(Records contained in a dataset)
--- START ---
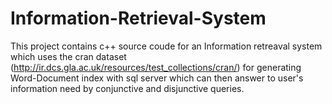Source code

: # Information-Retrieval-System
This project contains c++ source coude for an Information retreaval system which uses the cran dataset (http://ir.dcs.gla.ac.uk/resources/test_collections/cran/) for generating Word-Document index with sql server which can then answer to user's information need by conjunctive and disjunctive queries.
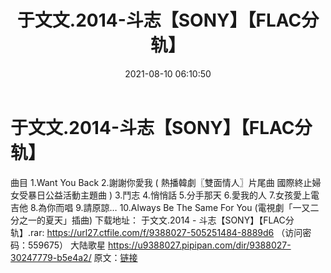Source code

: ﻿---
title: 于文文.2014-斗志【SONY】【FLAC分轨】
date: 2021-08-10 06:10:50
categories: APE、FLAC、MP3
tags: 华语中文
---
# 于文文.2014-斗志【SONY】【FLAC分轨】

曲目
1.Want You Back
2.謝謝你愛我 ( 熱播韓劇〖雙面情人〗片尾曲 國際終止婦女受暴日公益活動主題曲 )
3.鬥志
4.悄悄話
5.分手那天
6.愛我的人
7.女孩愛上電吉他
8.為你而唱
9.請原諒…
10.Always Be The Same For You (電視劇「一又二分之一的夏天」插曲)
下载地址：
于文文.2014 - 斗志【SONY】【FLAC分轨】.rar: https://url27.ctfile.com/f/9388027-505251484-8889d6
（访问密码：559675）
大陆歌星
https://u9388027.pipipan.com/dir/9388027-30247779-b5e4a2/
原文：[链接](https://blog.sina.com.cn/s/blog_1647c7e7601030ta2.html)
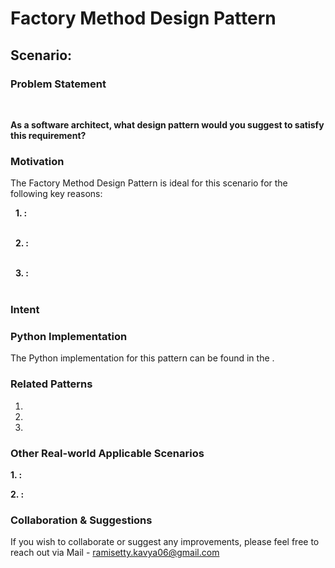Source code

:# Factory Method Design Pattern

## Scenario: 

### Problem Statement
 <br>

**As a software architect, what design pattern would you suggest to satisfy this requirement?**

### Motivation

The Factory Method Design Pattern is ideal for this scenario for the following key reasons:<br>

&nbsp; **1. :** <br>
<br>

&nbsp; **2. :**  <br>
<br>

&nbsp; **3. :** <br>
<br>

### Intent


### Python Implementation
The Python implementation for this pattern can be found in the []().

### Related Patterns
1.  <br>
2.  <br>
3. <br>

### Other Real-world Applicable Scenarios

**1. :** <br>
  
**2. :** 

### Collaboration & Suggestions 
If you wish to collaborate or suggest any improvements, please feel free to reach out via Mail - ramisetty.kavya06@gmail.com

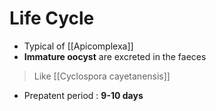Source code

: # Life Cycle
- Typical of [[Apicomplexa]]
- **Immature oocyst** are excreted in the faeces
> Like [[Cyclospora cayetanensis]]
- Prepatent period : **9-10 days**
--- END ---
--- START ---
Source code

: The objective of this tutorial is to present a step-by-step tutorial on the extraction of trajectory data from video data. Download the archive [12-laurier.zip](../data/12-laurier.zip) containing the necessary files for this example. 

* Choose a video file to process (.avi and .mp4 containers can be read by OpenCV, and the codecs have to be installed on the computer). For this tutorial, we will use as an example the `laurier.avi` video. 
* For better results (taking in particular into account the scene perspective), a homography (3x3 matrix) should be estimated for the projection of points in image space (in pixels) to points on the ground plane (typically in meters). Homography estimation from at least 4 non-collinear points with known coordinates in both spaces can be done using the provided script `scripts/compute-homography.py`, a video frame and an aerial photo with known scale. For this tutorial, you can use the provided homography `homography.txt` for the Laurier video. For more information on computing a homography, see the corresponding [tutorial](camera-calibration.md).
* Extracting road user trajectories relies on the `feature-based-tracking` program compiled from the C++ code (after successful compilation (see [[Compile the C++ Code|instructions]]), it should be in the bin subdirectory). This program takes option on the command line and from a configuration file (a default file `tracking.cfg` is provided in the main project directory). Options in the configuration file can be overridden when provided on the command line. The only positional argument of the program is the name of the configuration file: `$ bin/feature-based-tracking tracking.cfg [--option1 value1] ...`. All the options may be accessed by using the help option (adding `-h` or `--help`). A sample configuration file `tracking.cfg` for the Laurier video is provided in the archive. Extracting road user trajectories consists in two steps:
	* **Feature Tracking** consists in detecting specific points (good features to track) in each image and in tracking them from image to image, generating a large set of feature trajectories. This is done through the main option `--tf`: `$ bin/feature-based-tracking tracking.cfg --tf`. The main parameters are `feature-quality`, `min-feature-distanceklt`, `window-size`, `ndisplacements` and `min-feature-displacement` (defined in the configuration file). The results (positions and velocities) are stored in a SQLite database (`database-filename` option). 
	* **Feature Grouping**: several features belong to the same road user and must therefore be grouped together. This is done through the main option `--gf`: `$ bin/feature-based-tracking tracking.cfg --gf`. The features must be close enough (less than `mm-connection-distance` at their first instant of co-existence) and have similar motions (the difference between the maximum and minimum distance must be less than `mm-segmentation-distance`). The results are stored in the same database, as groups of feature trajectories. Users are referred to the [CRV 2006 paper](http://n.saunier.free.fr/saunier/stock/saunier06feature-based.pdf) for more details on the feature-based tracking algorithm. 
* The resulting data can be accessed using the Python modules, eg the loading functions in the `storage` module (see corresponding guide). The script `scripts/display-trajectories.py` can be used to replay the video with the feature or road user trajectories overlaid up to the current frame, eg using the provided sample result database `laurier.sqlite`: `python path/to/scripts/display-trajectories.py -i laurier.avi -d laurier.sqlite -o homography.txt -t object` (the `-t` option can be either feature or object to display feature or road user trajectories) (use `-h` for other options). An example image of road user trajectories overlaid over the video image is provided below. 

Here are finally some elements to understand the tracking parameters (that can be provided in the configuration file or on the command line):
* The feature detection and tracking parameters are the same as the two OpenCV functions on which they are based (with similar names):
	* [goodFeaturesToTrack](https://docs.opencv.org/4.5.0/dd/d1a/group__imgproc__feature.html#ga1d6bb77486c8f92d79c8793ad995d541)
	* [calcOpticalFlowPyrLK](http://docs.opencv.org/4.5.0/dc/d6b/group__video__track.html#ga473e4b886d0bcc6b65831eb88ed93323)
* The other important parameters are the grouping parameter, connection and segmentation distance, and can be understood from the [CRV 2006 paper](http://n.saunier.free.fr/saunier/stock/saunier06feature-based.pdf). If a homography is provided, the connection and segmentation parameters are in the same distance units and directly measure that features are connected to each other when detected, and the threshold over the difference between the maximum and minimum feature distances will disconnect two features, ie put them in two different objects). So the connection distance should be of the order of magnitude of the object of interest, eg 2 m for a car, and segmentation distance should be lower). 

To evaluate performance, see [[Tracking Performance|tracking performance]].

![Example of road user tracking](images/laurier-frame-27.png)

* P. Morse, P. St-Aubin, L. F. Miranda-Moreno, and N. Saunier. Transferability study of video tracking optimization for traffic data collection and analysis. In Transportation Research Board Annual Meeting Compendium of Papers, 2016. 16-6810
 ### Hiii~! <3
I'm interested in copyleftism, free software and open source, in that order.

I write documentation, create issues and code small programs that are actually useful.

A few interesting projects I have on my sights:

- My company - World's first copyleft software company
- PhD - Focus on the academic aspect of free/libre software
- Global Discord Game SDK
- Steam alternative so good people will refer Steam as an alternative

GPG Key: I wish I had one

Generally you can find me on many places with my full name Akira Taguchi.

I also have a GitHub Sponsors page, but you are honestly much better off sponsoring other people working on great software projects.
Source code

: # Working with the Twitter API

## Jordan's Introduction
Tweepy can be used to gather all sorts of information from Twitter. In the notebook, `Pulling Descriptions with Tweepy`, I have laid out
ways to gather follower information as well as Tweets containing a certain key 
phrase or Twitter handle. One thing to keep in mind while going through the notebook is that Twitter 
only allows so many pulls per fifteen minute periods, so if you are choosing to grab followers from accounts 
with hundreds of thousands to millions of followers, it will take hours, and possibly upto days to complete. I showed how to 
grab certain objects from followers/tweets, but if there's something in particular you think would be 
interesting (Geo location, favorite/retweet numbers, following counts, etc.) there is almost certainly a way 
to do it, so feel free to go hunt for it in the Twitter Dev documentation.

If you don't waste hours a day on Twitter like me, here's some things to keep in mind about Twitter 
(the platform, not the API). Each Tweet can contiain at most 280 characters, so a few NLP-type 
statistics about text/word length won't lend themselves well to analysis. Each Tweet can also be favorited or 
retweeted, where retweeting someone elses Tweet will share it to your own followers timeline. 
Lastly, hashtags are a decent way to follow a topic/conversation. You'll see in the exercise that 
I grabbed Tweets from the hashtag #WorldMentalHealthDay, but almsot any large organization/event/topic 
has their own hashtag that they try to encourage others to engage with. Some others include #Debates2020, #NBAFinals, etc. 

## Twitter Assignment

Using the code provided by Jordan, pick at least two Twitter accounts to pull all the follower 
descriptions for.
--- END ---
### Goal of the exercise
Total the lines of the data that include the word "first", and give that total as the sole response.

### Answer to this problem
2